# [WORK INSTRUCTION]
Starting at the first line of the entries below, please return exactly each line up to and including the one with "Configuration is written"; pictures stay out.

▼

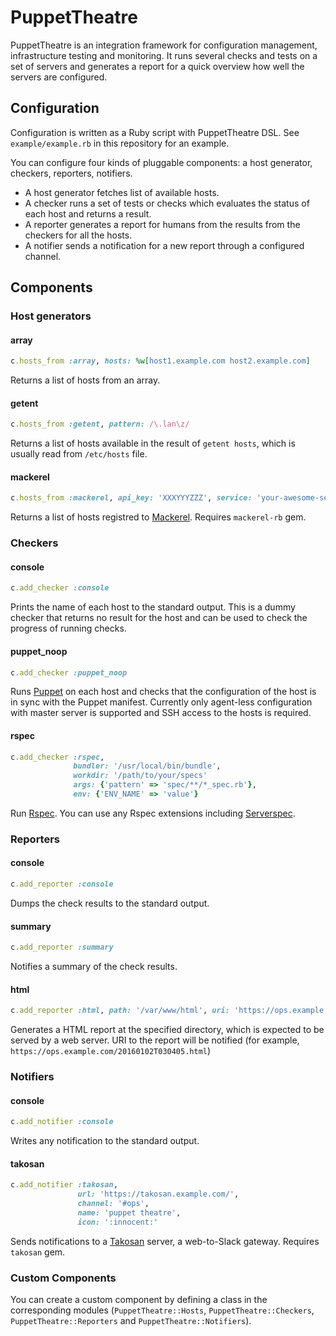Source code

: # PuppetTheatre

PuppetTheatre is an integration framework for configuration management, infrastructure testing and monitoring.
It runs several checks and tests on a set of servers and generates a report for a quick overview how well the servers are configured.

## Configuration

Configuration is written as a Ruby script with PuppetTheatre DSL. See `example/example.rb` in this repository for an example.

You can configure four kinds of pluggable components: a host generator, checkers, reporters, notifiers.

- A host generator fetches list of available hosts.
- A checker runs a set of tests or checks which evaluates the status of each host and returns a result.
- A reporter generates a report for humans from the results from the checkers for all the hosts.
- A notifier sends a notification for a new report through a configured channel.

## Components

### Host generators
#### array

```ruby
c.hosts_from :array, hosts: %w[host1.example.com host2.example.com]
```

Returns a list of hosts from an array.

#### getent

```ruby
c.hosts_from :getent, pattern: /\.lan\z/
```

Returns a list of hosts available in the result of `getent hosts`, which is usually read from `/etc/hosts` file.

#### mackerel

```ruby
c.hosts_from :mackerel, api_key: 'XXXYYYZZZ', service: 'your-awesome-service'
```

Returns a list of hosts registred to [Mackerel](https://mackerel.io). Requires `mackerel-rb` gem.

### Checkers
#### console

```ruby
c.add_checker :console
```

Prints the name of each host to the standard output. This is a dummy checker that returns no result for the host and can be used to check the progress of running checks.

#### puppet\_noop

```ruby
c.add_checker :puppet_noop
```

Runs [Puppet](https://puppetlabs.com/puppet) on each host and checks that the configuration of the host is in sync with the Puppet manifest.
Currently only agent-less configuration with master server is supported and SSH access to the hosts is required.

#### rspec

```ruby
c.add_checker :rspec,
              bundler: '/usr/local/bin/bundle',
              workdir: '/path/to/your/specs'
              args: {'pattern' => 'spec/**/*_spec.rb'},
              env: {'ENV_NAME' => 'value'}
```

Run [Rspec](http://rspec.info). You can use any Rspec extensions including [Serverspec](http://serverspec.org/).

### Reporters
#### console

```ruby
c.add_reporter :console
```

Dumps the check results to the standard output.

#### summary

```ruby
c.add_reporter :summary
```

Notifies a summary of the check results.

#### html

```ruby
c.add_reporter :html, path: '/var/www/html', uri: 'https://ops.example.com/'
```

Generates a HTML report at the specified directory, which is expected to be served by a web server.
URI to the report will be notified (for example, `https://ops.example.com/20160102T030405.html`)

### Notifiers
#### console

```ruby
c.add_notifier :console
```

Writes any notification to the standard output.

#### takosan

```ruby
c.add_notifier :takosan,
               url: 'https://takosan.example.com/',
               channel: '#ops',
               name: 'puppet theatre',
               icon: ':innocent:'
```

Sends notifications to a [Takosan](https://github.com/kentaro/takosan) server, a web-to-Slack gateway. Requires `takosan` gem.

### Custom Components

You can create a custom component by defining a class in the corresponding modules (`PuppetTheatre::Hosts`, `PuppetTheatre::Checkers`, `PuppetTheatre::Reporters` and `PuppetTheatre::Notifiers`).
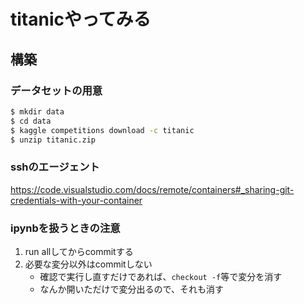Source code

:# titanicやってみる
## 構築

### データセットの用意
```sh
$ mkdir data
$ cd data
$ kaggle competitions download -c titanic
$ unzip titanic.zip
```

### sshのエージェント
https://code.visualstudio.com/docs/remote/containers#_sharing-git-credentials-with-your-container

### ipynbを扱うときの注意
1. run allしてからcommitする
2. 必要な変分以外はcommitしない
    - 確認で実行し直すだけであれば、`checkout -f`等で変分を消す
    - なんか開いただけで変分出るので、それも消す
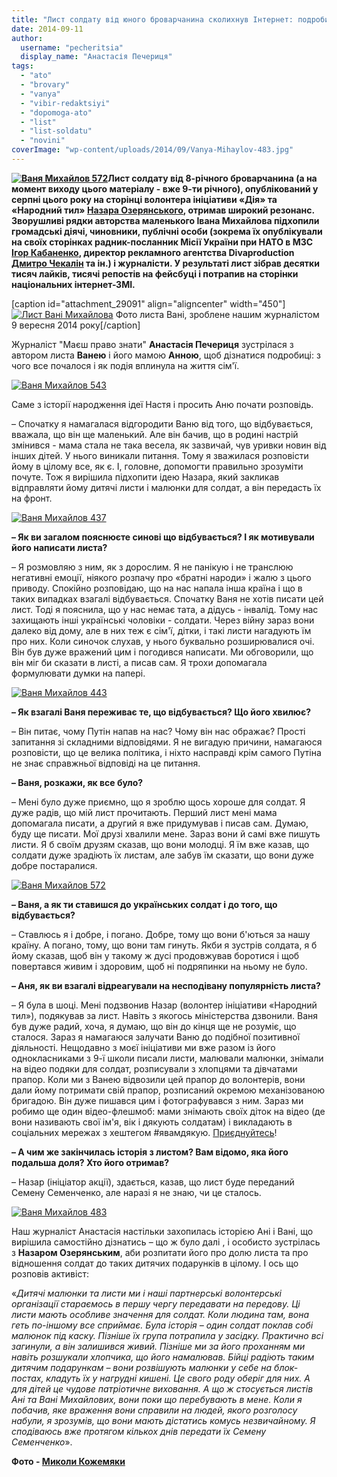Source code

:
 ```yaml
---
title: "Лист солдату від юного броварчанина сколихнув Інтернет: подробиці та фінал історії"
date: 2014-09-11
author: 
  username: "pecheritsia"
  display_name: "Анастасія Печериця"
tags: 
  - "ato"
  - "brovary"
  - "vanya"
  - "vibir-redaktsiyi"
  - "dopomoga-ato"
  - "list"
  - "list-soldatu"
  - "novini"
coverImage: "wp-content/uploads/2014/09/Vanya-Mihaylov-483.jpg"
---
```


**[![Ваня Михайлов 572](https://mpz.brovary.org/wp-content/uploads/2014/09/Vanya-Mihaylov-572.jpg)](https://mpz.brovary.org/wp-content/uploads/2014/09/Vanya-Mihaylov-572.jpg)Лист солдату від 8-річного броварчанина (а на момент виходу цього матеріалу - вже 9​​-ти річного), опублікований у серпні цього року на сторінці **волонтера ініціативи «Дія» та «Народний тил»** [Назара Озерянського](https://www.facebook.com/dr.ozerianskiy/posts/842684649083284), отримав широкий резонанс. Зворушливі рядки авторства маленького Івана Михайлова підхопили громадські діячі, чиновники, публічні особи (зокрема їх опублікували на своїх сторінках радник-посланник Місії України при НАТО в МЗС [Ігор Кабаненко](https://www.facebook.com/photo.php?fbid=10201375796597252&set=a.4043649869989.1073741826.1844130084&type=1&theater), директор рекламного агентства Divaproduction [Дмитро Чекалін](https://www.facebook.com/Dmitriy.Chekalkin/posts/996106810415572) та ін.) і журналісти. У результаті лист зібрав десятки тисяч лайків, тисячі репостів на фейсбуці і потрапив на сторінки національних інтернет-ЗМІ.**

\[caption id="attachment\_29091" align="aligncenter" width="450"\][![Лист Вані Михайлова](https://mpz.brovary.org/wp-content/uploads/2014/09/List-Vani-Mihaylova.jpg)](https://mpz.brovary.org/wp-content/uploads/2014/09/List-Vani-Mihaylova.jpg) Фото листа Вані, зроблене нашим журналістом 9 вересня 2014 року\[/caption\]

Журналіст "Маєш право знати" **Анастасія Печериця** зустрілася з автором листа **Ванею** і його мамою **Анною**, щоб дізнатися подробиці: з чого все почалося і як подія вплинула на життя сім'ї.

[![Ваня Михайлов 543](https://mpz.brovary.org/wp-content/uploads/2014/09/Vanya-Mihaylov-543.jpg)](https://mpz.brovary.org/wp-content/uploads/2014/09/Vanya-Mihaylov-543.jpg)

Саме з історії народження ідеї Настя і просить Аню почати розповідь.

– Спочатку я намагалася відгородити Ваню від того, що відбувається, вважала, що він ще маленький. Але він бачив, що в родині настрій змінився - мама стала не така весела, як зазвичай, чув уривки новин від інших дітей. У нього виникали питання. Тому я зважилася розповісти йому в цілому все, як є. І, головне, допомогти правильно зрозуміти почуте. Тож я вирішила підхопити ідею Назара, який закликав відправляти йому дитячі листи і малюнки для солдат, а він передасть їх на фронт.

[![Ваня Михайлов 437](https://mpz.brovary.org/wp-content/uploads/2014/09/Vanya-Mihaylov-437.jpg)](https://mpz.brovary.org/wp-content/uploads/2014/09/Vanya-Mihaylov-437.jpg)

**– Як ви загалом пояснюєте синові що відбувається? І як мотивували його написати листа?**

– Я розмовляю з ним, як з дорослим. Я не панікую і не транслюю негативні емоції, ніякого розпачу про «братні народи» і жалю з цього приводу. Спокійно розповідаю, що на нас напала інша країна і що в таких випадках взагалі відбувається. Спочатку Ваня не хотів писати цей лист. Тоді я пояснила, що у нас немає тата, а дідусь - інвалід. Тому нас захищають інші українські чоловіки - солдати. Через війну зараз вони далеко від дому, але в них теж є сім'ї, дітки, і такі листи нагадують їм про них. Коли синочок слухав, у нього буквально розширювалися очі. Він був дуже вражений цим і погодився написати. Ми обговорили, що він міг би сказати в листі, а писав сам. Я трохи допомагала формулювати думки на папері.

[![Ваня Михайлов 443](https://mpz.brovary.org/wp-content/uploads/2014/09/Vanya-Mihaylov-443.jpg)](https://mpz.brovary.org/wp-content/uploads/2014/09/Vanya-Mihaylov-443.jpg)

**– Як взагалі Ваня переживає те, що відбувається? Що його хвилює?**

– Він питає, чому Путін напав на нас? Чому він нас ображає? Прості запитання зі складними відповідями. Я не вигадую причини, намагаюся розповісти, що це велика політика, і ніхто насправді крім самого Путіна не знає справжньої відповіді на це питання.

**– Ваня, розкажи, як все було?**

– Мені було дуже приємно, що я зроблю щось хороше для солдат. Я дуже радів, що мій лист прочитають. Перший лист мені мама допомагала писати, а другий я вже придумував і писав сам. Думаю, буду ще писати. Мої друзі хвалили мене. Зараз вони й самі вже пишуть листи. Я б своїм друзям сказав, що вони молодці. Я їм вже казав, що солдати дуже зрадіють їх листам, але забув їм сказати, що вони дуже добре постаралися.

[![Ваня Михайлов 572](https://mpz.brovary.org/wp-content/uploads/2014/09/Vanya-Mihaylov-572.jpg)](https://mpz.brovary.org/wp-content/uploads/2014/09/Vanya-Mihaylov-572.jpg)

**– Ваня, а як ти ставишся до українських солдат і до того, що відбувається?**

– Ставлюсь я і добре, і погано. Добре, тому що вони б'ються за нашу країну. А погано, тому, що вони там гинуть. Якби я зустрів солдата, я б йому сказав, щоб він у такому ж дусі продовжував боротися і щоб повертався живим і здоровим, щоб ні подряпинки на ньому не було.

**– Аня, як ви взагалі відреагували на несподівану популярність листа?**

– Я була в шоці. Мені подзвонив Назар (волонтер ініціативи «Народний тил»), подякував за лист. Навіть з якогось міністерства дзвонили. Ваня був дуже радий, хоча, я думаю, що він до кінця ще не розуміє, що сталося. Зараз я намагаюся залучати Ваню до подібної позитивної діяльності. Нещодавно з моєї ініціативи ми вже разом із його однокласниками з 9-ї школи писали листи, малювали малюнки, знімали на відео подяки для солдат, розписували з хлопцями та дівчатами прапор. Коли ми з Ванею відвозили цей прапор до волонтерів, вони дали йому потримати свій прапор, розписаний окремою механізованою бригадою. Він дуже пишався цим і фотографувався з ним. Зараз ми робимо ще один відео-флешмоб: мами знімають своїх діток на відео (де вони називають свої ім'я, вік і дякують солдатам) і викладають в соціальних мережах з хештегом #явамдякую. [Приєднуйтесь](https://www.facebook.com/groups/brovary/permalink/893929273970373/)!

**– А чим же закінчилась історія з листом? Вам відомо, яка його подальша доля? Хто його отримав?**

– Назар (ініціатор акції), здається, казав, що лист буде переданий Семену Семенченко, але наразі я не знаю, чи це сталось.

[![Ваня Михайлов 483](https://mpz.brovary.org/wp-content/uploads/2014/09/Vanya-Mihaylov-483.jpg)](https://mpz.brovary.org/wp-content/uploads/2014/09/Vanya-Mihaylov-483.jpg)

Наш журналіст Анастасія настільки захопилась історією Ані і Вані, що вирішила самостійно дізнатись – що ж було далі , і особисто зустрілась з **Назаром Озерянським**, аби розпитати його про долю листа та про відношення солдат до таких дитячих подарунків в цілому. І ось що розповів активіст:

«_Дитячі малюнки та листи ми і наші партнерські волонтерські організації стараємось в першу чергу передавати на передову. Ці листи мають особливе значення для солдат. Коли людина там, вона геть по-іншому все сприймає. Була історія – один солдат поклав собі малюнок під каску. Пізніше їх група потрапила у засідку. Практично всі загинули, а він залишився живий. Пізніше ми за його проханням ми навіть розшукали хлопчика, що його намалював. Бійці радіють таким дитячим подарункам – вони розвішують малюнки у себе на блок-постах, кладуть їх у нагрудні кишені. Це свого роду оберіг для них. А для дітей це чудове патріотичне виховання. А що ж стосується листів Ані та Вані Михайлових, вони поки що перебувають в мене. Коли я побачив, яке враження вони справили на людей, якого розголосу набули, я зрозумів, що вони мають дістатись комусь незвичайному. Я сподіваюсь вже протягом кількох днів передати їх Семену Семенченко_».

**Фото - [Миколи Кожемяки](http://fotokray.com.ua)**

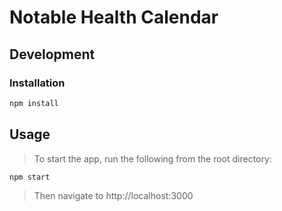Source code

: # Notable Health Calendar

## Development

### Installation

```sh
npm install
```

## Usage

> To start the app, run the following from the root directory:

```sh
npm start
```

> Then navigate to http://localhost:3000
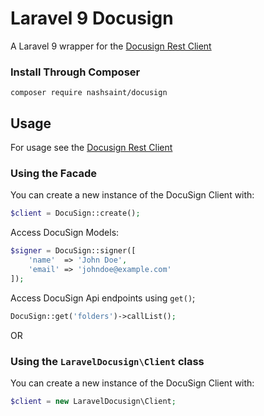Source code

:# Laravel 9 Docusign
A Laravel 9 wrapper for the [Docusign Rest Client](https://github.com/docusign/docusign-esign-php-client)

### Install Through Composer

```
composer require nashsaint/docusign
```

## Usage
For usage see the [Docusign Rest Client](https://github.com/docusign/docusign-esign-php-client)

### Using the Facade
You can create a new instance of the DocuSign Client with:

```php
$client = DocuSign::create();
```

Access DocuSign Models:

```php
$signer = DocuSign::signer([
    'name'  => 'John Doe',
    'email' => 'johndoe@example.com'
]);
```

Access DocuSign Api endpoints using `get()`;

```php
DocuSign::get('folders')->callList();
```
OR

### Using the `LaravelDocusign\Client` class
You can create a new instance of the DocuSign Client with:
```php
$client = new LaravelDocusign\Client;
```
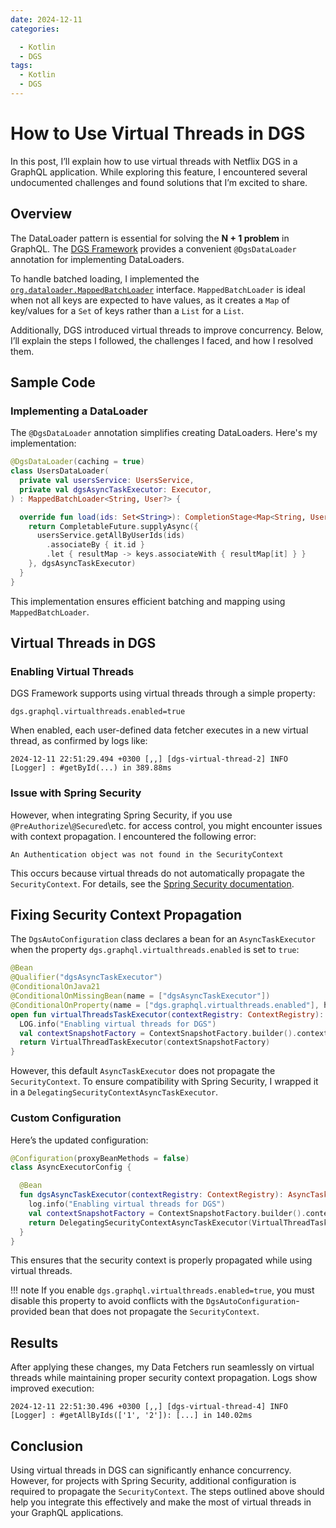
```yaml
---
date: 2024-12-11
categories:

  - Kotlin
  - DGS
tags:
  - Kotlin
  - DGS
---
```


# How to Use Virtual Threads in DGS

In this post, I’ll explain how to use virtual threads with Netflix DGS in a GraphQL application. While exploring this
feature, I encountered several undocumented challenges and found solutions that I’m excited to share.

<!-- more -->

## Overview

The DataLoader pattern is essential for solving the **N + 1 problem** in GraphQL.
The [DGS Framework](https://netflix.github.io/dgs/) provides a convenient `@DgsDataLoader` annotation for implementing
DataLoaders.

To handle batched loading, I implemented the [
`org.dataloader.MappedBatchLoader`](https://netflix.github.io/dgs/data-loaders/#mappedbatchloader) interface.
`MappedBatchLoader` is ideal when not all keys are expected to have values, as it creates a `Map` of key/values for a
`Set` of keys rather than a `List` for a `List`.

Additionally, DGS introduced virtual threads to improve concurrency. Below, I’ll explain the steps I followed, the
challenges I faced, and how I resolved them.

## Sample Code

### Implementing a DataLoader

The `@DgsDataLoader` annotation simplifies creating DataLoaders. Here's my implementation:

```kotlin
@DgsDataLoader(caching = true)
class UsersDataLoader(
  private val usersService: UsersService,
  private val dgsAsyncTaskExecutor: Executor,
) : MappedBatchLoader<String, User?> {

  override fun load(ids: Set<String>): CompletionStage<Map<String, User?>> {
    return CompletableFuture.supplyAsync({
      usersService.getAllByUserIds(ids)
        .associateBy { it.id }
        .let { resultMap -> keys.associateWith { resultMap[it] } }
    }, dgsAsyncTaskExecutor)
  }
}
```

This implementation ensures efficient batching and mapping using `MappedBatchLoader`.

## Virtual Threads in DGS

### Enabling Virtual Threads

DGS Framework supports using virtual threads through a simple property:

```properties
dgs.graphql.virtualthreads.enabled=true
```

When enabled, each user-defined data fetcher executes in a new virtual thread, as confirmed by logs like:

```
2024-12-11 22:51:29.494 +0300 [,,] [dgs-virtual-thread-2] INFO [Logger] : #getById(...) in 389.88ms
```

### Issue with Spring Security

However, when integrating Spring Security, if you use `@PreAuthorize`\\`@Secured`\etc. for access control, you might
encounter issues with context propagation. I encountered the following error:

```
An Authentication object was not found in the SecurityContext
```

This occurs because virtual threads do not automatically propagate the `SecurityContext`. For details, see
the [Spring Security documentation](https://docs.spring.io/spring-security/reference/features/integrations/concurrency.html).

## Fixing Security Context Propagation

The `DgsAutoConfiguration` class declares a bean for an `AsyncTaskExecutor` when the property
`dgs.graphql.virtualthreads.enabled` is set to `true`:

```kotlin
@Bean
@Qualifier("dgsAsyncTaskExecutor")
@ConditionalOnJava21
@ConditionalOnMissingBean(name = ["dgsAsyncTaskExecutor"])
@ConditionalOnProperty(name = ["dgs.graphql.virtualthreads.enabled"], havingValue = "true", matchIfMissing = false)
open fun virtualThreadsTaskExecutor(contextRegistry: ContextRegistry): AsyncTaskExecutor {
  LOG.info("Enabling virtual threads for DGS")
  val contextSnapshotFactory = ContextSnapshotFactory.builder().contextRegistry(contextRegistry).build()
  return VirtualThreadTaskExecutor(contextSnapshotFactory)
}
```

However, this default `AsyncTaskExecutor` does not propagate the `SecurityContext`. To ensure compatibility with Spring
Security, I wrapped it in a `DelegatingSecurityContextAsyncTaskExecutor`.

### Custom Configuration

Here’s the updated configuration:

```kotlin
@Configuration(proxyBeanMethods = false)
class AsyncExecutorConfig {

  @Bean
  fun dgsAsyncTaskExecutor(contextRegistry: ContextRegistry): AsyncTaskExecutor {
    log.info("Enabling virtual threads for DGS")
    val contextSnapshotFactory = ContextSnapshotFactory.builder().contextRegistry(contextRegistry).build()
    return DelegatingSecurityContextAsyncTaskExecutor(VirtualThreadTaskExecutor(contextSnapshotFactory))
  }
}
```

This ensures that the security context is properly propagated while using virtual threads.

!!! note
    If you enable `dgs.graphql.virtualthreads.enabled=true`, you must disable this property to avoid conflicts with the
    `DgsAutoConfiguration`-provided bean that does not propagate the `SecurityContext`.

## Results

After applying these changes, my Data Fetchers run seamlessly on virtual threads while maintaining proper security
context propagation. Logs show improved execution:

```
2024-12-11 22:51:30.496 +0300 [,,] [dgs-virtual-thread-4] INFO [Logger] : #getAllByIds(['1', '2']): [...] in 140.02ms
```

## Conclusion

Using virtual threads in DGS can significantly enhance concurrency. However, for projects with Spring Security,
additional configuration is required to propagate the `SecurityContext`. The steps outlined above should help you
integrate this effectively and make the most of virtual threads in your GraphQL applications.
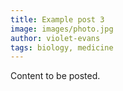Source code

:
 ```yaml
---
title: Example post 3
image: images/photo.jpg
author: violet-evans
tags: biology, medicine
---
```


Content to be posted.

▲

# [RESULT OF THE EXERCISE]
Source code

: # PuppetTheatre

PuppetTheatre is an integration framework for configuration management, infrastructure testing and monitoring.
It runs several checks and tests on a set of servers and generates a report for a quick overview how well the servers are configured.

## Configuration

Configuration is written as a Ruby script with PuppetTheatre DSL. See `example/example.rb` in this repository for an example.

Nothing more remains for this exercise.